とはいえ、僕以外は最低でも2体を倒さなくてはならない、然るべき支援が必要だろう。

「《全能力向上》《戦意高揚》《防御貫通付与》《自己再生》《怪力》各自戦闘開始」

『はいっ』

各自にありっあけ強化魔術を付与する。だがさすがヘッドハンターだ。容易には倒されてはしない

「くそっ、なかなか刃が通らない」「弓矢もものともせず動きますわね」

ミーアとエメリアはチームを組んで対応するが頑強な防御に手を焼いていた。

「我がハルバードでも貫けぬとはいささか面倒ですな」「まったくもって面倒ですね《火炎の矢》」

バーゼルとシェリルは頑強な防御力で攻撃を平然と耐え続ける相手に四苦八苦している。

「《悪霊の怨念》これでどうにか」「《腐酸の呪い》いやぁー、手ごわいねぇ」

ラグリンネとエトナは召喚生物を出しても無駄だと判断しデバフを相手にかけ続ける。

「これが混沌の先触れというやつですか」

セシルもまた相手の防御力の高さに苦戦していた。

混沌が生み出した高純度の金属は物理でも魔術でも容易な突破を許さなかった。

だが、シュリーナだけは違った。

「はぁっ!我が剣の前ではお前たちとて問題はない。存分に我が糧となれ」

彼女のために作成した武器はヘッドハンターを容易に切り裂き胴体を輪切りにしてしまう。よし、彼女がいれば他の対処は大丈夫であろう。

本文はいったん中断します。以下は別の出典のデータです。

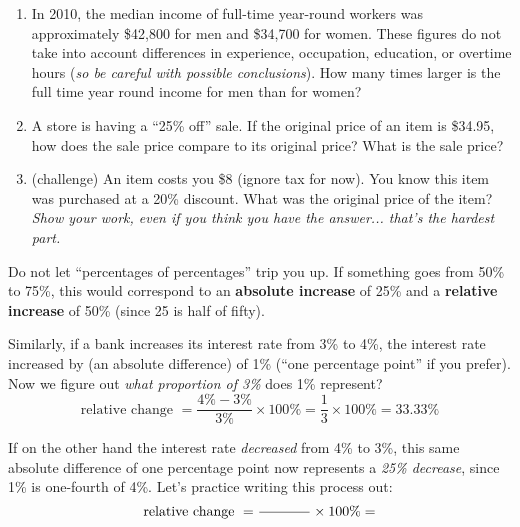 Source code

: \documentclass[12pt]{article}
\begin{document}
\pagebreak
\begin{enumerate}
\item In 2010, the median income of full-time year-round workers was approximately \$42,800 for men and \$34,700 for women.  These figures do not take into account differences in experience, occupation, education, or overtime hours (\emph{so be careful with possible conclusions}). How many times larger is the full time year round income for men than for women?
\vspace{1in}

\item A store is having a “25\% off” sale.  If the original price of an item is \$34.95, how does the sale price compare to its original price? What is the sale price?
\vspace{1in}

\item (challenge) An item costs you \$8 (ignore tax for now). You know this item was purchased at a 20\% discount. What was the original price of the item? \textit{Show your work, even if you think you have the answer... that's the hardest part.}
\vspace{1in}

\end{enumerate}
Do not let ``percentages of percentages'' trip you up. If something goes from 50\% to 75\%, this would correspond to an \textbf{absolute increase} of 25\% and a \textbf{relative increase} of 50\% (since 25 is half of fifty). 

Similarly, if a bank increases its interest rate from 3\% to 4\%, the interest rate increased by (an absolute difference) of 1\% (``one percentage point'' if you prefer).
Now we figure out \emph{what proportion of 3\%} does 1\% represent?
\[
\text{relative change } = \frac{4\% - 3\%}{3\%}\times 100\% = \frac{1}{3}\times 100\% = 33.33\%
\]

If on the other hand the interest rate \emph{decreased} from 4\% to 3\%, this same absolute difference of one percentage point now represents a \emph{25\% decrease}, since 1\% is one-fourth of 4\%. Let's practice writing this process out:
\[
\text{relative change } = \frac{\hspace{0.5in}}{\hspace{0.5in}}\times 100\% = 
\]
\end{document}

その後仲間達はシュリーナのサポートに回ることにした。

僕はその間にイヴラフグラ《富と咎を成すもの》で次々とヘッドハンターらを倒していく。数時間後ヘッドハンターは殲滅された。

仲間らはもちろんシュリーナの活躍を褒めたたえる。彼女がいなければ苦戦間違いなしだったからだ。そんな仲間らの喜びの声はまんざらでもないらしく正直に喜んでいた。

もっとも、シュリーナは自分以上にヘッドハンターを倒している僕にチラチラ視線を向けるが。うーん、そろそろ仲間の装備を上等なものに変える頃合いが来ている段階なのを実感する戦いだった。

ヘッドハンターの遺骸は僕が今後のために有効活用させてもらうからね。そうして、最初依頼は上出来で終わることになった。